Personal information
- Full name: Leonard Shelton Heath Summers
- Born: 25 June 1904 Fulham, London, England
- Died: 26 February 1977 (aged 72) Barnes, Surrey, England
- Batting: Unknown
- Bowling: Leg break

Domestic team information
- 1933: Minor Counties

Career statistics
| Competition | First-class |
| Matches | 2 |
| Runs scored | 103 |
| Batting average | 25.75 |
| 100s/50s | –/1 |
| Top score | 57 |
| Balls bowled | 450 |
| Wickets | 4 |
| Bowling average | 38.50 |
| 5 wickets in innings | – |
| 10 wickets in match | – |
| Best bowling | 3/99 |
| Catches/stumpings | 1/– |
- Source: Cricinfo, 12 August 2012

= Leonard Summers =

English cricketer (1904–1977)

Leonard Shelton Heath Summers (25 June 1904 - 26 February 1977) was an English cricketer. Summers' batting style is unknown, though it is known he bowled leg break. He was born at Fulham, London, and was educated at Emanuel School. Summers made his debut for the Surrey Second XI against Wiltshire in the 1925 Minor Counties Championship. He played for the Surrey Second XI until 1933, making 32 appearances. In addition to playing for the Surrey Second XI, Summers made his debut in first-class cricket for HDG Leveson-Gower's XI against Cambridge University at The Saffrons, Eastbourne. HDG Leveson-Gower's XI won the toss and elected to bat first, making 215 all out, during which Summers opened the batting and scored 26 runs before he was dismissed by Arthur Hazlerigg. Cambridge University then responded in their first-innings by making 411/7 declared, an innings in which Summers took figures of 3/99 from 41 overs.

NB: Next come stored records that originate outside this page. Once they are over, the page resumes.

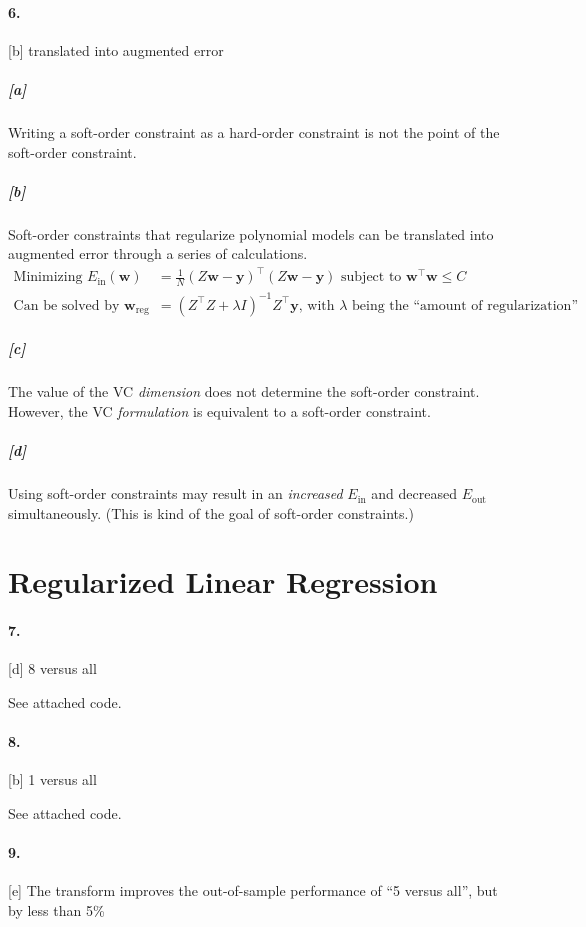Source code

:\documentclass[titlepage]{article}
\newcommand*{\tran}{\intercal}
\newcommand*{\reg}{\text{reg}}
\begin{document}
\paragraph{6.} [b] translated into augmented error

	\subparagraph{[a]} Writing a soft-order constraint as a hard-order constraint is not the point of the soft-order constraint.

	\subparagraph{[b]} Soft-order constraints that regularize polynomial models can be translated into augmented error through a series of calculations. 
	\begin{align*}
	\text{Minimizing } E_{\text{in}}(\bm w) &= \frac{1}{N} (Z\bm w - \bm y)^\tran(Z\bm w - \bm y) \text{ subject to } \bm w^\tran \bm w \leq C \\
	\text{Can be solved by }\bm w_{\reg} &= (Z^\tran Z + \lambda I )^{-1}Z^\tran \bm y \text{, with $\lambda$ being the ``amount of regularization''}
	\end{align*}
	
	\subparagraph{[c]} The value of the VC \textit{dimension} does not determine the soft-order constraint. However, the VC \textit{formulation} is equivalent to a soft-order constraint. 
	
	\subparagraph{[d]} Using soft-order constraints may result in an \textit{increased} $E_{\text{in}}$ and decreased $E_{\text{out}}$ simultaneously. (This is kind of the goal of soft-order constraints.)

\section*{Regularized Linear Regression}
\paragraph{7.} [d] 8 versus all

	See attached code.

\paragraph{8.} [b] 1 versus all

	See attached code.

\paragraph{9.} [e] The transform improves the out-of-sample performance of ``5 versus all'', but by less than 5\%
\end{document}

Responding in their second-innings, HDG Leveson-Gower's XI made 282 all out, with Summers batting at number four on this occasion, scoring 57 runs before he was dismissed by John Human. Cambridge University won the match by 6 wickets. Playing minor counties cricket for the Surrey Second XI allowed him to be selected to play for a combined Minor Counties cricket team, making a single first-class appearance for the team against Oxford University at the University Parks in 1933. The Minor Counties won the toss and elected to bat first, making 379/9 declared, with Summers being dismissed for 20 runs by Edwin Barlow. Oxford University then made 248 all out in their first-innings, with Summers taking the wicket of John Darwall-Smith to finish with figures of 1/40 from 26 overs. The Minor Counties then made 212/4 declared in their second-innings, with Summers being dismissed for a duck by Antony Legard. Set a target of 344 for victory, Oxford University could only manage to make 185 all out, handing victory by 158 runs to the Minor Counties.

Summers played much of his club cricket for Dulwich surpassing 1,000 runs in a season eight times and 100 wickets on six occasions. E. W. Swanton wrote of him: "I can scarcely think of a better cricketer who was not seen in county cricket."

Summers died at Barnes, Surrey, on 26 February 1977.